In the past few days, Trump “threatened to invade Greenland, which is a part of Denmark, because he didn’t win the Nobel peace prize, which he thinks is decided by Norway, which it’s not”, Meyers said. “For more on this, it’s time for ‘Seth Rubs His Temples and Tries to Dissociate for 15 Minutes.’
“The news has once again gotten dumber and more exhausting,” he continued. “Just another day living in Donald Trump’s snow globe, where the snow is cocaine and it never stops shaking.”
“America’s been through a lot over the years, but the one thing we’ve mercifully never had to deal with was a president who had a boner for winning awards,” he added. “You’re the president of the United States – that should be reward enough! This guy gets elected, and his next thought is ‘better make room in the trophy case.’”
Nevertheless, Trump exhibited a “desperate craving for awards”, particularly the Nobel peace prize – a snub he somehow connects to Greenland, though the Nobel committee in fact exists in Norway and has nothing to do with the semi-autonomous territory managed by Denmark.

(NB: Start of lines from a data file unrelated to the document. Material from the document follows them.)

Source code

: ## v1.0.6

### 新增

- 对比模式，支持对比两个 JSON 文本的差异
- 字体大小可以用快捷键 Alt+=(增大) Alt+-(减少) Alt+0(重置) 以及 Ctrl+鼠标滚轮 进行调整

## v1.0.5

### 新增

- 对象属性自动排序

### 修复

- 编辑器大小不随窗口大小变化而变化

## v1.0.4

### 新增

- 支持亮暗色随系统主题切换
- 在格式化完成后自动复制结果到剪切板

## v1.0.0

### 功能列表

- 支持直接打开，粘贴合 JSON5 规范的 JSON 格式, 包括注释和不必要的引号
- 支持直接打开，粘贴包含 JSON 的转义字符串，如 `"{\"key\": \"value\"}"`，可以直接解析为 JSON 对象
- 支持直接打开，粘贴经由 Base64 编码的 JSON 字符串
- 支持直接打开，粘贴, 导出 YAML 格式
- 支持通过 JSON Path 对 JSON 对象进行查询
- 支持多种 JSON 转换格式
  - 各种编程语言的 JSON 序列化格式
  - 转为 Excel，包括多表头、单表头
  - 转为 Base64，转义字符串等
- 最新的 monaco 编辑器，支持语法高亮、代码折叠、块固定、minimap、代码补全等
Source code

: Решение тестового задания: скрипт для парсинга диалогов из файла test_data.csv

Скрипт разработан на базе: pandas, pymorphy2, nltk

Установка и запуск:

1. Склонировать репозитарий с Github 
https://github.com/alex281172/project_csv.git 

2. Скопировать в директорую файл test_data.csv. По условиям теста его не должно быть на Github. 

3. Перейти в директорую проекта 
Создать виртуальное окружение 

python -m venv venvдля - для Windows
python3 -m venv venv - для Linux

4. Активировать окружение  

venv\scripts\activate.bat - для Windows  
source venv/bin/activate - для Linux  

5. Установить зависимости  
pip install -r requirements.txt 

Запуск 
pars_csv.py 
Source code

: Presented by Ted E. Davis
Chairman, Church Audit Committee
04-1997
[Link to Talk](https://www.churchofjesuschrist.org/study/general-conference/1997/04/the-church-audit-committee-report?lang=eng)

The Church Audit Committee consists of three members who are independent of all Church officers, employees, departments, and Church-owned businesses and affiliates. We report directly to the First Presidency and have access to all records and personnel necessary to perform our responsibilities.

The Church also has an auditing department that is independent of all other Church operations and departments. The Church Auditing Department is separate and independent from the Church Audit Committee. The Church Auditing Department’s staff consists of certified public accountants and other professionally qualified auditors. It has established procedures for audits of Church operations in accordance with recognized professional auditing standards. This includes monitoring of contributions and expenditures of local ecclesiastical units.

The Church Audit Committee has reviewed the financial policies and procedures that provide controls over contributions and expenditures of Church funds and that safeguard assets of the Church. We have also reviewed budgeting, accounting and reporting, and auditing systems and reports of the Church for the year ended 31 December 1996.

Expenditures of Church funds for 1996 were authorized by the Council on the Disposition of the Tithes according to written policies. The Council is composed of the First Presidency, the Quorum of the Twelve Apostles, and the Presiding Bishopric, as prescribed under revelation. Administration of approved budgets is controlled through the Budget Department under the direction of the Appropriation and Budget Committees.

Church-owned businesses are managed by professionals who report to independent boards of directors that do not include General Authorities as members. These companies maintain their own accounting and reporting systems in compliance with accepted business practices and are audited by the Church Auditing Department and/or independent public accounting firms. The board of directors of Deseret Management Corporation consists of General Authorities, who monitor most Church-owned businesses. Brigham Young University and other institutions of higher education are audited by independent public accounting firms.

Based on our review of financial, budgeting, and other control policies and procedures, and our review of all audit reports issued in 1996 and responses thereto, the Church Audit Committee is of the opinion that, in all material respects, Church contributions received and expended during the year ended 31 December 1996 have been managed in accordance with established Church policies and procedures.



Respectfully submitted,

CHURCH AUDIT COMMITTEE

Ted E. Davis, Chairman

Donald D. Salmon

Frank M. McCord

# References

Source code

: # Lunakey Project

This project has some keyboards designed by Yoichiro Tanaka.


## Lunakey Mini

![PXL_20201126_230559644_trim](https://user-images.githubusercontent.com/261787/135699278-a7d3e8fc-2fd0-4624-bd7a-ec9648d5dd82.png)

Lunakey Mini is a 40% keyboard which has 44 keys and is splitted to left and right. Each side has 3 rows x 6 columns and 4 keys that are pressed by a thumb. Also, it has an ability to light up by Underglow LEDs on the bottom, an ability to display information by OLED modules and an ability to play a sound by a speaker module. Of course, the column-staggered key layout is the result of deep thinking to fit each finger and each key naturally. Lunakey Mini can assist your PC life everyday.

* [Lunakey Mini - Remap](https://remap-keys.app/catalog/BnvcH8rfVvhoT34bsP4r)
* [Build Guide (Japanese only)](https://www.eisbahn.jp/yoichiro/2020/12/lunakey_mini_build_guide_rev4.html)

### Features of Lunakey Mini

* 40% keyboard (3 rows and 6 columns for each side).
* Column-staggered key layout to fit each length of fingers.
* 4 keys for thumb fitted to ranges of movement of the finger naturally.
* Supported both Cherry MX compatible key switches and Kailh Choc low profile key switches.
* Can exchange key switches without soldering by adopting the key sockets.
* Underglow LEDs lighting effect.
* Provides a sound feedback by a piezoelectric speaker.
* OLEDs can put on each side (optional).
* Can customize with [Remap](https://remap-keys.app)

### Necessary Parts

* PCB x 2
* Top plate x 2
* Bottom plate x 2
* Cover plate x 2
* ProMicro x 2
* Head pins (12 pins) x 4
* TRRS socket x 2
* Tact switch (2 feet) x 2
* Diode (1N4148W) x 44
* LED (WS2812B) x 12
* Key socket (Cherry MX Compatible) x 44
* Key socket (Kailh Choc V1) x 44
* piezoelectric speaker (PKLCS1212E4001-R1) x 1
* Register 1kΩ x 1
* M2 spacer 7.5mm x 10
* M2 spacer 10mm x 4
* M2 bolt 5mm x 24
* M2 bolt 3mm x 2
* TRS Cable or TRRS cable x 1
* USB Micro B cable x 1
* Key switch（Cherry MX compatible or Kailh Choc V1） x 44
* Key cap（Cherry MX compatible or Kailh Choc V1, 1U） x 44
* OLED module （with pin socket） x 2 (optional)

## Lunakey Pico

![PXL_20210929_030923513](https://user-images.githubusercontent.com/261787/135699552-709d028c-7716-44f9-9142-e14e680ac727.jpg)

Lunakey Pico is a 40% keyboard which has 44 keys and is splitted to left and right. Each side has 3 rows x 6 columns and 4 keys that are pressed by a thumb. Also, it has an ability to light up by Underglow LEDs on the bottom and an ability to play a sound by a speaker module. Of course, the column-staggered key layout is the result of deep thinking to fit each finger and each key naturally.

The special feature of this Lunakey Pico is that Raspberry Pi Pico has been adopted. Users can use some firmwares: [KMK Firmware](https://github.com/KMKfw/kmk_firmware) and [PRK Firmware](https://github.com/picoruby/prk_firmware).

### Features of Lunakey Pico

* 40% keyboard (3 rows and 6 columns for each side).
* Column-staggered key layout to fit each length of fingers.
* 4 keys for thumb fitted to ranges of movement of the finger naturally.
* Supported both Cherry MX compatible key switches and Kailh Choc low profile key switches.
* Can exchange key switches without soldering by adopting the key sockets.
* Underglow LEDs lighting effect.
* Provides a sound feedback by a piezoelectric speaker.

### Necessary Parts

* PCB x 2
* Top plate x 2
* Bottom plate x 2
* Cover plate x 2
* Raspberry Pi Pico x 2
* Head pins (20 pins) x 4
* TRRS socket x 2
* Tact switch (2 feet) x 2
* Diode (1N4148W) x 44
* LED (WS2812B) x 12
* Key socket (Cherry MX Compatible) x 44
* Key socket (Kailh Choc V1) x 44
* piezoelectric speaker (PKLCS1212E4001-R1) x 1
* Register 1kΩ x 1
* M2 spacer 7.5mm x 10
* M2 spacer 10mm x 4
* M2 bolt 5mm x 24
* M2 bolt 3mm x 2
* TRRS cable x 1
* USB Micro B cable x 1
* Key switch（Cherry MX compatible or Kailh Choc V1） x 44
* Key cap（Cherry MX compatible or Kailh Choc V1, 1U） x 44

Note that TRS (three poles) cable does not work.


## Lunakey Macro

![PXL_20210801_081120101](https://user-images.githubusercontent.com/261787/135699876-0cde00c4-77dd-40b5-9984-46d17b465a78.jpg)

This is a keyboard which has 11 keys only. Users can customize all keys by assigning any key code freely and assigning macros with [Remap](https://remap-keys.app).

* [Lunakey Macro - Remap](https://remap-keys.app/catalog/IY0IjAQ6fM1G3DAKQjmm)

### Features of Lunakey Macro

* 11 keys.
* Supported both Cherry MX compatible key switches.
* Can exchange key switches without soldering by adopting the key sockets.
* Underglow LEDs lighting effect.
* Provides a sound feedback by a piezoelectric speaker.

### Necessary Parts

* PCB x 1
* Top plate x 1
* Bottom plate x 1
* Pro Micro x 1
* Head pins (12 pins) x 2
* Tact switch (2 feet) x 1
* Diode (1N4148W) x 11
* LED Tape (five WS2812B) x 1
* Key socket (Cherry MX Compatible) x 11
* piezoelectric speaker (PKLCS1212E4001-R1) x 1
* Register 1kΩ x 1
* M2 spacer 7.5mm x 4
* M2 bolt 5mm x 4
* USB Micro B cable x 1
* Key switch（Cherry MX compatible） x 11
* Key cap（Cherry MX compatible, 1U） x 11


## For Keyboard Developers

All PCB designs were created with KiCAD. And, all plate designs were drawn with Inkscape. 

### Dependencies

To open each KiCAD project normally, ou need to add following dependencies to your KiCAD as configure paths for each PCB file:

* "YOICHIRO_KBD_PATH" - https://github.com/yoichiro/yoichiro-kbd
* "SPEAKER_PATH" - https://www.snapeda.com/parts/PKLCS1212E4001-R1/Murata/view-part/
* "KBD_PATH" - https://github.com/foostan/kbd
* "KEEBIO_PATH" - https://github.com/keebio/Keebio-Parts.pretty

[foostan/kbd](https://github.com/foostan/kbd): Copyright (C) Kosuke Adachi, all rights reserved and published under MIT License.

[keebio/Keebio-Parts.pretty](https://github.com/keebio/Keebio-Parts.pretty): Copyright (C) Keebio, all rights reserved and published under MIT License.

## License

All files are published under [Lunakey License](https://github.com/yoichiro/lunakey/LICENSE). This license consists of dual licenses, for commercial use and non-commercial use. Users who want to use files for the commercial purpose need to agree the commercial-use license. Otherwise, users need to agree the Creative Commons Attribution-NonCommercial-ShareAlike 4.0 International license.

“It shouldn’t be this hard to make sense of what the president says and does on a daily basis,” Meyers noted after a clip of one news anchor trying to connect the dots. “Following Trump’s logic is like getting way too high and staring at a magic eye poster. But then it turns out it’s not even a magic eye poster, there’s no hidden image, it’s just a bunch of random letters. Turns out it’s an eye chart and you’re just totally baked at Warby Parker again.”
In an open letter to the Norwegian prime minister, Trump claimed he should have won the peace prize because he “stopped 8 wars PLUS” and used the snub as justification for his threats to take over Greenland, because “the world is not secure unless we have complete and total control of Greenland”.
“I love that he’s basically saying, ‘Here’s how important Greenland is. If you’d given me a shiny new medal, I would have let you have it,’” Meyers responded.
“Also, ‘you didn’t give me the Nobel peace prize, so now I have to invade another country’ is an insane thing to say,” he added. “That’s like if I said to my kids, ‘You didn’t get me a World’s #1 Dad coffee mug, so I’m moving to Thailand to blow your inheritance, Sam Rockwell in White Lotus style.”
The ruckus escalated on Friday, when the actual recipient of the Nobel peace prize, the Venezuelan opposition leader María Corina Machado, gave her medal to Trump in an attempt to curry favor with the man who authorized the arrest of President Nicolás Maduro and claims to be the “acting president” of Venezuela. (The Nobel committee, for what it’s worth, is not happy about it.)
“He actually accepted a secondhand Nobel peace prize – with someone else’s name on it,” Meyers laughed. “That’s like if John Oliver offered me one of his Last Week Tonight Emmys, and I accepted it.”
Taken together, Meyers only saw an absolute mess. “We used to be a country of laws and norms and independent agencies, co-equal branches of government,” he concluded. “It was imperfect, it was flawed, but the president had to operate within a system. His impulses were constrained. Now we live in a cocaine snow globe that shakes with the arbitrary whims of one man.”